*** Opening of TASK INPUTS ***

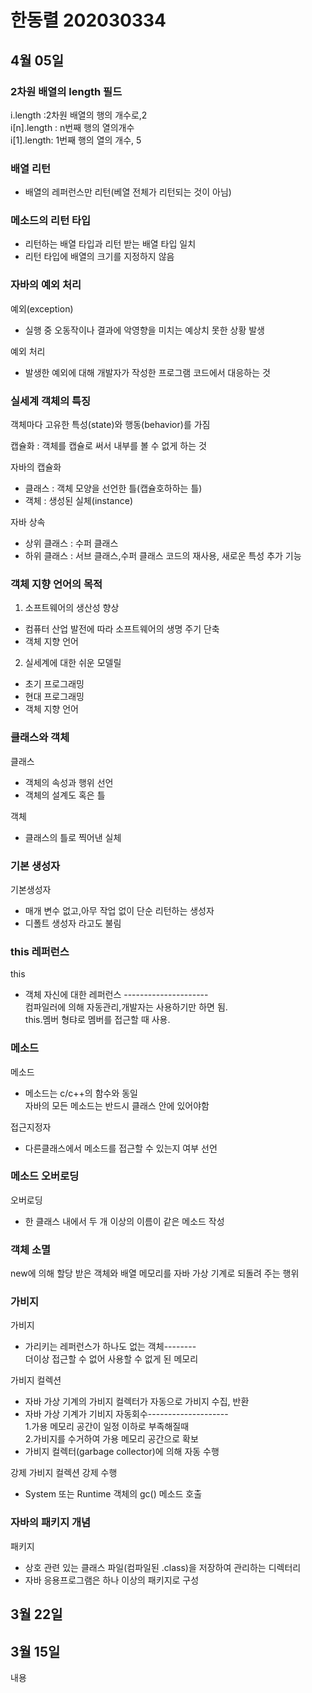 # 한동렬 202030334

## 4월 05일

### 2차원 배열의 length 필드

i.length :2차원 배열의 행의 개수로,2  
i[n].length : n번째 행의 열의개수  
i[1].length: 1번째 행의 열의 개수, 5

### 배열 리턴
- 배열의 레퍼런스만 리턴(베열 전체가 리턴되는 것이 아님)

### 메소드의 리턴 타입
-  리턴하는 배열 타입과 리턴 받는 배열 타입 일치  
-  리턴 타입에 배열의 크기를 지정하지 않음

### 자바의 예외 처리
   예외(exception)   
-  실행 중 오동작이나 결과에 악영향을 미치는 예상치 못한 상황 발생   

예외 처리
- 발생한 예외에 대해 개발자가 작성한 프로그램 코드에서 대응하는 것

### 실세계 객체의 특징
  객체마다 고유한 특성(state)와 행동(behavior)를 가짐

캡슐화 : 객체를 캡슐로 써서 내부를 볼 수 없게 하는 것

자바의 캡슐화

- 클래스 : 객체 모양을 선언한 틀(캡슐호하하는 틀)  
- 객체 : 생성된 실체(instance)

자바 상속
- 상위 클래스 : 수퍼 클래스
- 하위 클래스 : 서브 클래스,수퍼 클래스 코드의 재사용, 새로운 특성 추가 기능

### 객체 지향 언어의 목적
1. 소프트웨어의 생산성 향상
-  컴퓨터 산업 발전에 따라 소프트웨어의 생명 주기 단축
- 객체 지향 언어

2. 실세계에 대한 쉬운 모델릴
- 초기 프로그래밍
- 현대 프로그래밍
- 객체 지향 언어

### 클래스와 객체
클래스
- 객체의 속성과 행위 선언
- 객체의 설계도 혹은 틀

객체
- 클래스의 틀로 찍어낸 실체

### 기본 생성자
기본생성자
- 매개 변수 없고,아무 작업 없이 단순 리턴하는 생성자
- 디폴트 생성자 라고도 불림

### this 레퍼런스
this
- 객체 자신에 대한 레퍼런스 ---------------------  
컴파일러에 의해 자동관리,개발자는 사용하기만 하면 됨.  
this.멤버 형탸로 멤버를 접근할 때 사용.

### 메소드
메소드
- 메소드는 c/c++의 함수와 동일  
  자바의 모든 메소드는 반드시 클래스 안에 있어야함

접근지정자
-  다른클래스에서 메소드를 접근할 수 있는지 여부 선언

### 메소드 오버로딩
오버로딩
- 한 클래스 내에서 두 개 이상의 이름이 같은 메소드 작성

### 객체 소멸
new에 의해 할당 받은 객체와 배열 메모리를 자바 가상 기계로 되돌려 주는 행위

### 가비지
가비지
- 가리키는 레퍼런스가 하나도 없는 객체--------   
더이상 접근할 수 없어 사용할 수 없게 된 메모리

가비지 컬렉션
- 자바 가상 기계의 가비지 컬렉터가 자동으로 가비지 수집, 반환
- 자바 가상 기계가 기비지 자동회수--------------------  
1.가용 메모리 공간이 일정 이하로 부족해질때  
2.가비지를 수거하여 가용 메모리 공간으로 확보  
- 가비지 컬렉터(garbage collector)에 의해 자동 수행

강제 가비지 컬렉션 강제 수행
- System 또는 Runtime 객체의 gc() 메소드 호출

### 자바의 패키지 개념
패키지
- 상호 관련 있는 클래스 파일(컴파일된 .class)을 저장하여 관리하는 디렉터리
- 자바 응용프로그램은 하나 이상의 패키지로 구성



## 3월 22일

## 3월 15일 
내용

*** Close of TASK INPUTS ***

EXERCISE: Start with the first line of the records above and end with the line containing "- 상위 클래스 : 수퍼 클래스". Output those lines exactly, pictures excluded.

ANSWER TO THE PROBLEM:
 # 한동렬 202030334

## 4월 05일

### 2차원 배열의 length 필드

i.length :2차원 배열의 행의 개수로,2  
i[n].length : n번째 행의 열의개수  
i[1].length: 1번째 행의 열의 개수, 5

### 배열 리턴
- 배열의 레퍼런스만 리턴(베열 전체가 리턴되는 것이 아님)

### 메소드의 리턴 타입
-  리턴하는 배열 타입과 리턴 받는 배열 타입 일치  
-  리턴 타입에 배열의 크기를 지정하지 않음

### 자바의 예외 처리
   예외(exception)   
-  실행 중 오동작이나 결과에 악영향을 미치는 예상치 못한 상황 발생   

예외 처리
- 발생한 예외에 대해 개발자가 작성한 프로그램 코드에서 대응하는 것

### 실세계 객체의 특징
  객체마다 고유한 특성(state)와 행동(behavior)를 가짐

캡슐화 : 객체를 캡슐로 써서 내부를 볼 수 없게 하는 것

자바의 캡슐화

- 클래스 : 객체 모양을 선언한 틀(캡슐호하하는 틀)  
- 객체 : 생성된 실체(instance)

자바 상속
- 상위 클래스 : 수퍼 클래스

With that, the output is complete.